TASK MATERIAL:
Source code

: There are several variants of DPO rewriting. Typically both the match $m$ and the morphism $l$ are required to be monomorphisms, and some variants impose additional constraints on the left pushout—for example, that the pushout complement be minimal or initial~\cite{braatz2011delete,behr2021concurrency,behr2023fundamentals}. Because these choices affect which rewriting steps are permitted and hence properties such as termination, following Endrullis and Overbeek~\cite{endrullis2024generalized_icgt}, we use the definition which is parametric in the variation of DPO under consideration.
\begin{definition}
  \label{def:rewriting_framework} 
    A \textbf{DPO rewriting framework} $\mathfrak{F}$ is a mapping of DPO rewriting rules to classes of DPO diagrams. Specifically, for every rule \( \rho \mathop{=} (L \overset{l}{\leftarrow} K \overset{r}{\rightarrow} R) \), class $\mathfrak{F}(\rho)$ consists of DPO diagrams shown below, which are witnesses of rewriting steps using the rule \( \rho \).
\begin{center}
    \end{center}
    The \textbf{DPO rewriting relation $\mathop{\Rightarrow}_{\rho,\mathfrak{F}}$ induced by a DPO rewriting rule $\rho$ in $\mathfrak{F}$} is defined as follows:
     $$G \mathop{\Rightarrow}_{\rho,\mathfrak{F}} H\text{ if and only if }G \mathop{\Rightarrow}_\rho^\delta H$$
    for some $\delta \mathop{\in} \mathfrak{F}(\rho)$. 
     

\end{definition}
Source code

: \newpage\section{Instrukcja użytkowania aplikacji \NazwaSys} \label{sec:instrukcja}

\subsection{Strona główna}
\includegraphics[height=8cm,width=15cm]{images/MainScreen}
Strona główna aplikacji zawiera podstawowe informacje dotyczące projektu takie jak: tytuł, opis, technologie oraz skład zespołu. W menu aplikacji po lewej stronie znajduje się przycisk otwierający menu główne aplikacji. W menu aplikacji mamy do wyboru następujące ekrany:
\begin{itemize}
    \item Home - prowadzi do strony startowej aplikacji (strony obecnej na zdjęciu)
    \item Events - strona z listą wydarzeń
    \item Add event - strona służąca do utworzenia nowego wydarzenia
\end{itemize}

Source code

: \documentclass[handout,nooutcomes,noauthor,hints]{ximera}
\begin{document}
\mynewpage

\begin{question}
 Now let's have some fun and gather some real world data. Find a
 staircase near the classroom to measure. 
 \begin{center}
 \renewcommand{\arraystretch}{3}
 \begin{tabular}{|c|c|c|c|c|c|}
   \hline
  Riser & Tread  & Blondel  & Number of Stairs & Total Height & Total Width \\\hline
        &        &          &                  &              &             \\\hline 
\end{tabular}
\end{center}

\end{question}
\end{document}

PROBLEM STATEMENT: From the line containing "Riser & Tread" down to the last line of the data above, copy every line exactly; leave out all other lines.

SOLUTION FOR THIS TASK:
  Riser & Tread  & Blondel  & Number of Stairs & Total Height & Total Width \\\hline
        &        &          &                  &              &             \\\hline 
\end{tabular}
\end{center}

\end{question}
\end{document}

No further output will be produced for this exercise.